Comments (19)
Creating and curating catalogs for software tools that aid sustainability (perhaps categorized by domain, programming languages, architectures, and/or functions, e.g., for code testing, documentation)
from meetings.
I would suggest adding to https://elixir-registry.cbs.dtu.dk
from meetings.
We have recently started the first-ever official catalog of software at LBNL, from the Computational Research Division. This was the primary initial task of the Software Engineering Management Committee (SEMC), which I led. See: http://crd.lbl.gov/software/
There is an ongoing effort to provide internal catalog functions as well, such as download tracking and the ability to automatically generate reports for the Innovation Partnerships Office (IPO). Software catalogs are intimately connected to issues of open-source and licensing.
from meetings.
I suppose one question would be whether there should be a single catalog, or different catalogs per domain. The ELIXIR registry seems fairly specific to life sciences, although it could certainly serve as a good example for a broader catalog. Similarly, the LBNL CRD software catalog seems specific to software developed at LBNL, but could also serve as a good example/starting point.

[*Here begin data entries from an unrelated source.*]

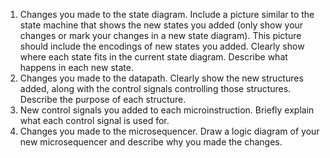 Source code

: 1. Changes you made to the state diagram. Include a picture similar to the state machine that shows the new states you added (only show your changes or mark your changes in a new state diagram). This picture should include the encodings of new states you added. Clearly show where each state fits in the current state diagram. Describe what happens in each new state.
2. Changes you made to the datapath. Clearly show the new structures added, along with the control signals controlling those structures. Describe the purpose of each structure.
3. New control signals you added to each microinstruction. Briefly explain what each control signal is used for.
4. Changes you made to the microsequencer. Draw a logic diagram of your new microsequencer and describe why you made the changes.
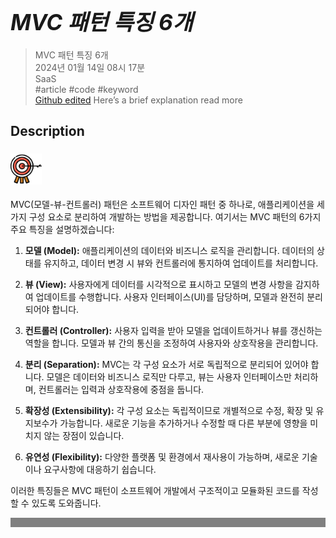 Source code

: # **<span style="font-size: 35px; font-style: italic;">MVC 패턴 특징 6개</span>**

>MVC 패턴 특징 6개  
2024년 01월 14일 08시 17분  
SaaS  
#article #code #keyword  
[Github edited](https://github.com/d10000usd/WebDocuments/tree/main/public/md/Gpt "깃허브")
Here’s a brief explanation read more
## Description  

<body class="body-full"><div class="c-custom-card"> <div class="spacing mb-2">  



###  <img src="https://raw.githubusercontent.com/d10000usd/WebDocuments/main/public/icon/Team/40-goal.svg" width="50" height="50" />   

  MVC(모델-뷰-컨트롤러) 패턴은 소프트웨어 디자인 패턴 중 하나로, 애플리케이션을 세 가지 구성 요소로 분리하여 개발하는 방법을 제공합니다. 여기서는 MVC 패턴의 6가지 주요 특징을 설명하겠습니다:

1. **모델 (Model):** 애플리케이션의 데이터와 비즈니스 로직을 관리합니다. 데이터의 상태를 유지하고, 데이터 변경 시 뷰와 컨트롤러에 통지하여 업데이트를 처리합니다.

2. **뷰 (View):** 사용자에게 데이터를 시각적으로 표시하고 모델의 변경 사항을 감지하여 업데이트를 수행합니다. 사용자 인터페이스(UI)를 담당하며, 모델과 완전히 분리되어야 합니다.

3. **컨트롤러 (Controller):** 사용자 입력을 받아 모델을 업데이트하거나 뷰를 갱신하는 역할을 합니다. 모델과 뷰 간의 통신을 조정하여 사용자와 상호작용을 관리합니다.

4. **분리 (Separation):** MVC는 각 구성 요소가 서로 독립적으로 분리되어 있어야 합니다. 모델은 데이터와 비즈니스 로직만 다루고, 뷰는 사용자 인터페이스만 처리하며, 컨트롤러는 입력과 상호작용에 중점을 둡니다.

5. **확장성 (Extensibility):** 각 구성 요소는 독립적이므로 개별적으로 수정, 확장 및 유지보수가 가능합니다. 새로운 기능을 추가하거나 수정할 때 다른 부분에 영향을 미치지 않는 장점이 있습니다.

6. **유연성 (Flexibility):** 다양한 플랫폼 및 환경에서 재사용이 가능하며, 새로운 기술이나 요구사항에 대응하기 쉽습니다.

이러한 특징들은 MVC 패턴이 소프트웨어 개발에서 구조적이고 모듈화된 코드를 작성할 수 있도록 도와줍니다.


  </div></div></div>

  <div style="background-color: grey; height: 15px;"></div>

   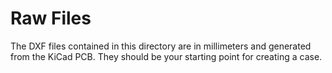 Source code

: # Raw Files

The DXF files contained in this directory are in millimeters and generated from the KiCad PCB. They should be your starting point for creating a case.
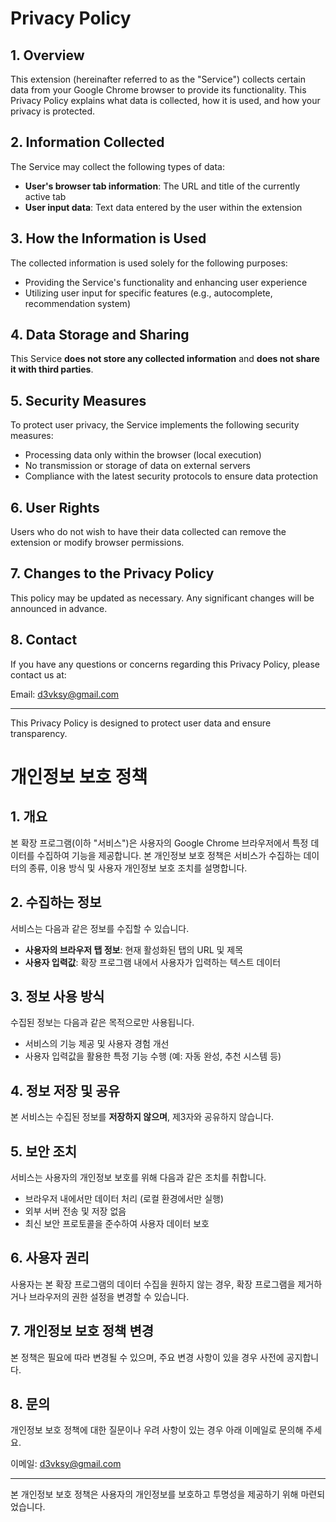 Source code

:# Privacy Policy

## 1. Overview
This extension (hereinafter referred to as the "Service") collects certain data from your Google Chrome browser to provide its functionality. This Privacy Policy explains what data is collected, how it is used, and how your privacy is protected.

## 2. Information Collected
The Service may collect the following types of data:
- **User's browser tab information**: The URL and title of the currently active tab
- **User input data**: Text data entered by the user within the extension

## 3. How the Information is Used
The collected information is used solely for the following purposes:
- Providing the Service's functionality and enhancing user experience
- Utilizing user input for specific features (e.g., autocomplete, recommendation system)

## 4. Data Storage and Sharing
This Service **does not store any collected information** and **does not share it with third parties**.

## 5. Security Measures
To protect user privacy, the Service implements the following security measures:
- Processing data only within the browser (local execution)
- No transmission or storage of data on external servers
- Compliance with the latest security protocols to ensure data protection

## 6. User Rights
Users who do not wish to have their data collected can remove the extension or modify browser permissions.

## 7. Changes to the Privacy Policy
This policy may be updated as necessary. Any significant changes will be announced in advance.

## 8. Contact
If you have any questions or concerns regarding this Privacy Policy, please contact us at:

Email: d3vksy@gmail.com

---
This Privacy Policy is designed to protect user data and ensure transparency.




# 개인정보 보호 정책

## 1. 개요
본 확장 프로그램(이하 "서비스")은 사용자의 Google Chrome 브라우저에서 특정 데이터를 수집하여 기능을 제공합니다. 본 개인정보 보호 정책은 서비스가 수집하는 데이터의 종류, 이용 방식 및 사용자 개인정보 보호 조치를 설명합니다.

## 2. 수집하는 정보
서비스는 다음과 같은 정보를 수집할 수 있습니다.
- **사용자의 브라우저 탭 정보**: 현재 활성화된 탭의 URL 및 제목
- **사용자 입력값**: 확장 프로그램 내에서 사용자가 입력하는 텍스트 데이터

## 3. 정보 사용 방식
수집된 정보는 다음과 같은 목적으로만 사용됩니다.
- 서비스의 기능 제공 및 사용자 경험 개선
- 사용자 입력값을 활용한 특정 기능 수행 (예: 자동 완성, 추천 시스템 등)

## 4. 정보 저장 및 공유
본 서비스는 수집된 정보를 **저장하지 않으며**, 제3자와 공유하지 않습니다.

## 5. 보안 조치
서비스는 사용자의 개인정보 보호를 위해 다음과 같은 조치를 취합니다.
- 브라우저 내에서만 데이터 처리 (로컬 환경에서만 실행)
- 외부 서버 전송 및 저장 없음
- 최신 보안 프로토콜을 준수하여 사용자 데이터 보호

## 6. 사용자 권리
사용자는 본 확장 프로그램의 데이터 수집을 원하지 않는 경우, 확장 프로그램을 제거하거나 브라우저의 권한 설정을 변경할 수 있습니다.

## 7. 개인정보 보호 정책 변경
본 정책은 필요에 따라 변경될 수 있으며, 주요 변경 사항이 있을 경우 사전에 공지합니다.

## 8. 문의
개인정보 보호 정책에 대한 질문이나 우려 사항이 있는 경우 아래 이메일로 문의해 주세요.

이메일: d3vksy@gmail.com

---
본 개인정보 보호 정책은 사용자의 개인정보를 보호하고 투명성을 제공하기 위해 마련되었습니다. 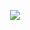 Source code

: <p align="center"><img src="https://raw.githubusercontent.com/zayronxio/phizos-icon-theme/master/PREVIEW/text.svg"/></p>

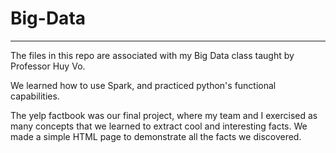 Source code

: # Big-Data
<hr>

The files in this repo are associated with my Big Data class taught by Professor Huy Vo.

We learned how to use Spark, and practiced python's functional capabilities.

The yelp factbook was our final project, where my team and I exercised as many concepts that we learned to extract cool and interesting facts.
We made a simple HTML page to demonstrate all the facts we discovered.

However, to propose an answer to my own question, I think a catalog for tools that aid sustainability should probably be multi/cross-disciplinary, since many of the tools would also be themselves. So, the two existing catalogs mentioned here would likely not be sufficient, unless it was possible to extend them significantly. I think a better option may be to use them as a base off which to build.
from meetings.
It is less obvious who would support and maintain a single catalog, but even if there was one CRD and I presume ELIXIR would like to preserve their domain or organization-specific views of it. We are actually creating a simple Django-based backend for the internal functionality I mentioned, which would probably be a good starting point (or at least something to look at) for something more general. I can try and make that relatively clean and open-source itself on Github before I come..
from meetings.
I would like to see some information on a catalog that would help filter the entries so that you could easily see new, popular, etc software, this would reduce the support burden for a catalog since out of date entries would naturally not be seen.
from meetings.
@dangunter: that sounds like a great starting point!
@gridrebel: I think a release or last updated date could certainly be one element of a catalog, in addition to labels based on functionality, relevant disciplines, etc.
from meetings.
I wonder if the fact that general web catalogs have mostly disappeared in favor of search engines is relevant.
from meetings.
I think it is; keeping a catalog up to date is very labor intensive.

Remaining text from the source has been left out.